12.9 Scope of Agreement. No agency, partnership, joint venture, or employment is created as a result of this Agreement and Subscriber does not have any authority of any kind to bind Decubing in any respect whatsoever.

12.10 Notice and Contact Information. Any notice to Decubing that is required or permitted by this Agreement shall be in writing and shall be deemed effective upon receipt, when sent by confirmed e-mail to info@decubing.com.


“API” means an application program interface.

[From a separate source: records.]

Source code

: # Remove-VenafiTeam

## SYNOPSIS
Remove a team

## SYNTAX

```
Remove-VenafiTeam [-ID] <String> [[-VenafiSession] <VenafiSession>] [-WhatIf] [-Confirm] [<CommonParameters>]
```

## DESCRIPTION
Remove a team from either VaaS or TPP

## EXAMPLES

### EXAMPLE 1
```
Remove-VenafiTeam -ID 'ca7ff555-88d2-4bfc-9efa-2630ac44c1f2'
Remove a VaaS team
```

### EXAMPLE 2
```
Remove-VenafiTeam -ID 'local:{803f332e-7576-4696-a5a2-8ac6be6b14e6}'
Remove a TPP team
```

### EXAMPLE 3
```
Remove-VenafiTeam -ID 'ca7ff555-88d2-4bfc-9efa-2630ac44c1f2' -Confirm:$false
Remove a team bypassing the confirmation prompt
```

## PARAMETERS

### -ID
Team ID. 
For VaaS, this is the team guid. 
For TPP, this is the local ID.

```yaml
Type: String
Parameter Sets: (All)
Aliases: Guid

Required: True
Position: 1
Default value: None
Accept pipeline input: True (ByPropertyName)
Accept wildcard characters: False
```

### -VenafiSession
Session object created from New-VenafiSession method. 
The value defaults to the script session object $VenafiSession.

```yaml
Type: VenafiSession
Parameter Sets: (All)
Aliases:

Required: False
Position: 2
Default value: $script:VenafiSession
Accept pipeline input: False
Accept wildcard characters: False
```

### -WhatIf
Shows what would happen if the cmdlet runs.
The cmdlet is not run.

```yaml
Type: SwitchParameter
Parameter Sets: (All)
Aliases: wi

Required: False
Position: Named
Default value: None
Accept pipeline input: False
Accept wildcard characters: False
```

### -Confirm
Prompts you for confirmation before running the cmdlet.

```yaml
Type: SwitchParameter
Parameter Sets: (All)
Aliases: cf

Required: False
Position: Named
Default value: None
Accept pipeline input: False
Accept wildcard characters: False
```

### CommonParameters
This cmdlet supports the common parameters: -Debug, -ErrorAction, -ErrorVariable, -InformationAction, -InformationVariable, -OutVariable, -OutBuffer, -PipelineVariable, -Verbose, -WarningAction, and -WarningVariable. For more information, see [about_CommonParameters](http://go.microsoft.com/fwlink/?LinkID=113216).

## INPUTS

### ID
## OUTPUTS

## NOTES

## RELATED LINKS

“Confidential Information” means all nonpublic information disclosed by us, our business partners or our or their respective employees, contractors or agents, or disclosed by you, that is designated as confidential or that, given the nature of the information or circumstances surrounding its disclosure, reasonably should be understood to be confidential. Confidential Information includes: (a) nonpublic information relating to our or our business partners’ technology, customers, business plans, promotional and marketing activities, finances, business metrics (e.g., growth rates), business methodologies, our intellectual property, pricing, product roadmaps and other business affairs; (b) third party information that we are obligated to keep confidential; and (c) the nature, content and existence of any discussions or negotiations between you and us. Notwithstanding the foregoing, Confidential Information does not include Subscriber Content or any information that: (i) is or becomes publicly available without breach of this Agreement; (ii) can be shown by documentation to have been known to the receiving party at the time of its receipt from the disclosing party; (iii) is received from a third party who did not acquire or disclose the same by a wrongful or tortious act; or (iv) can be shown by documentation to have been independently developed by the receiving party without reference to the Confidential Information.

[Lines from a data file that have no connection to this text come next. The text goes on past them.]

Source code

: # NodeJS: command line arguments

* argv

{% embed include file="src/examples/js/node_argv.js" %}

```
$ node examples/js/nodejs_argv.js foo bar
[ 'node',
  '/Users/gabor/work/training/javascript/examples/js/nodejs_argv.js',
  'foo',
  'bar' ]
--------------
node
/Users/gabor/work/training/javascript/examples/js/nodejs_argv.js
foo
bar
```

“Documentation” means the user guides and operations manuals provided with the Service.

“End User” means any individual or entity that directly or indirectly through another user: (a) accesses or uses your Subscriber Content; or (b) otherwise accesses or uses the Service under your account. The term “End User” does not include individuals or entities when they are accessing or using the Service or any Subscriber Content under their own account, rather than your account.

“Materials” means all materials displayed or performed on the UI, including, but not limited to text, graphics, logos, tools, photographs, images, illustrations, software or source code, audio and video, and animations, including without limitation the Decubing programming code (other than Subscriber Content).

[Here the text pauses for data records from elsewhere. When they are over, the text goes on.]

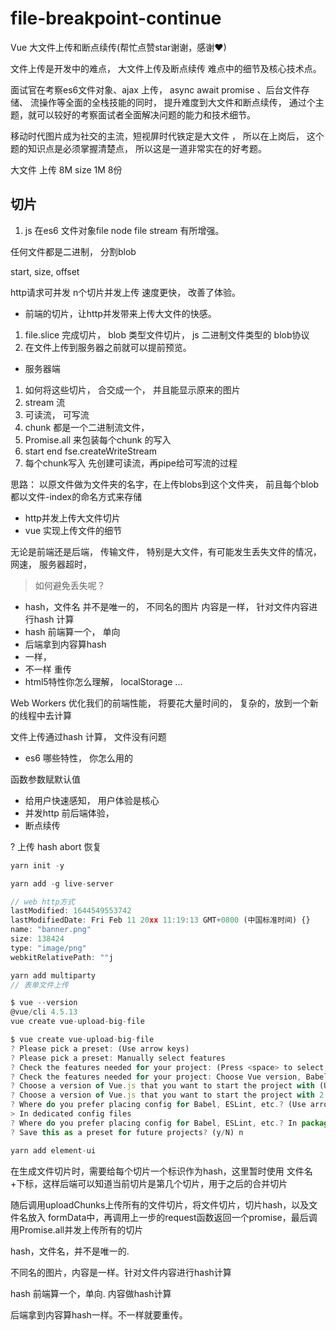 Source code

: # file-breakpoint-continue

Vue 大文件上传和断点续传(帮忙点赞star谢谢，感谢♥)

文件上传是开发中的难点， 大文件上传及断点续传 难点中的细节及核心技术点。

面试官在考察es6文件对象、ajax 上传， async await promise 、后台文件存储、
流操作等全面的全栈技能的同时， 提升难度到大文件和断点续传， 
通过个主题，就可以较好的考察面试者全面解决问题的能力和技术细节。

移动时代图片成为社交的主流，短视屏时代铁定是大文件 ， 所以在上岗后， 
这个题的知识点是必须掌握清楚点， 所以这是一道非常实在的好考题。

大文件  上传   8M   size 1M  8份
 
## 切片 

1. js 在es6 文件对象file node file stream 有所增强。

任何文件都是二进制， 分割blob 

start,  size, offset  

http请求可并发  n个切片并发上传 速度更快， 改善了体验。

- 前端的切片，让http并发带来上传大文件的快感。

1. file.slice 完成切片， blob 类型文件切片， js 二进制文件类型的 blob协议 
2. 在文件上传到服务器之前就可以提前预览。 
  
- 服务器端

1. 如何将这些切片， 合交成一个， 并且能显示原来的图片
2. stream 流 
3. 可读流， 可写流
4. chunk 都是一个二进制流文件， 
5. Promise.all 来包装每个chunk 的写入
6. start end   fse.createWriteStream 
7. 每个chunk写入 先创建可读流，再pipe给可写流的过程 

思路： 以原文件做为文件夹的名字，在上传blobs到这个文件夹， 
前且每个blob 都以文件-index的命名方式来存储

- http并发上传大文件切片 
- vue 实现上传文件的细节

无论是前端还是后端， 传输文件， 特别是大文件，有可能发生丢失文件的情况，网速， 服务器超时， 

> 如何避免丢失呢？ 

- hash，文件名 并不是唯一的， 不同名的图片 内容是一样， 针对文件内容进行hash 计算
- hash  前端算一个， 单向
- 后端拿到内容算hash 
- 一样， 
- 不一样 重传
- html5特性你怎么理解， localStorage ...

Web Workers  优化我们的前端性能， 将要花大量时间的， 复杂的，放到一个新的线程中去计算

文件上传通过hash 计算， 文件没有问题

- es6 哪些特性， 你怎么用的

函数参数赋默认值 

- 给用户快速感知， 用户体验是核心
- 并发http 前后端体验， 
- 断点续传

? 上传 
hash 
abort 
恢复

```js
yarn init -y

yarn add -g live-server

// web http方式
lastModified: 1644549553742
lastModifiedDate: Fri Feb 11 20xx 11:19:13 GMT+0800 (中国标准时间) {}
name: "banner.png"
size: 138424
type: "image/png"
webkitRelativePath: ""j
```

```js
yarn add multiparty
// 表单文件上传

$ vue --version
@vue/cli 4.5.13
vue create vue-upload-big-file

$ vue create vue-upload-big-file
? Please pick a preset: (Use arrow keys)
? Please pick a preset: Manually select features
? Check the features needed for your project: (Press <space> to select, <a> to t
? Check the features needed for your project: Choose Vue version, Babel
? Choose a version of Vue.js that you want to start the project with (Use arrow
? Choose a version of Vue.js that you want to start the project with 2.x
? Where do you prefer placing config for Babel, ESLint, etc.? (Use arrow keys)
> In dedicated config files
? Where do you prefer placing config for Babel, ESLint, etc.? In package.json
? Save this as a preset for future projects? (y/N) n

yarn add element-ui
```

在生成文件切片时，需要给每个切片一个标识作为hash，这里暂时使用 文件名+下标，这样后端可以知道当前切片是第几个切片，用于之后的合并切片

随后调用uploadChunks上传所有的文件切片，将文件切片，切片hash，以及文件名放入
formData中，再调用上一步的request函数返回一个promise，最后调用Promise.all并发上传所有的切片

hash，文件名，并不是唯一的.

不同名的图片，内容是一样。针对文件内容进行hash计算

hash 前端算一个，单向. 内容做hash计算

后端拿到内容算hash一样。不一样就要重传。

“Order Form” means an order form entered into by Subscriber and Decubing that incorporates this Agreement.

“Service” means the Materials, the Documentation, the Software, the Marks, the UI, and any other product or service provided by us under this Agreement. The Service does not include Third Party Content or Subscriber Content.

“Software” means the software used to provide the Service.

“Subscriber Content” means content you or any End User (a) run on the Service, (b) cause to interface with the Service, or (c) upload to the Service under your account or otherwise transfer, process, use or store in connection with your account. For the purposes of this definition, content means, without limitation, software or source code, audio, video, animations, text, graphics, logos, tools, photographs, images, illustrations, Subscriber programming code and API, dashboard, administration tools, and graphical interface.

“Term” means the agreed upon length of the Agreement between you and Decubing as set forth in an applicable Order Form.

“Third Party Content” means content made available to you by any third party on the UI or in conjunction with the Service. For the purposes of this definition, content means, without limitation, software or source code, audio, video, animations, text, graphics, logos, tools, photographs, images, illustrations, third party programming code and API, dashboard, administration tools, and graphical interface.

“UI” or “User Interface” means all Decubing created content including but not limited to software or source code, audio, video, animations, text, graphics, logos, tools, photographs, images, illustrations, the Decubing programming code and API, dashboard, administration tools, and graphical interface.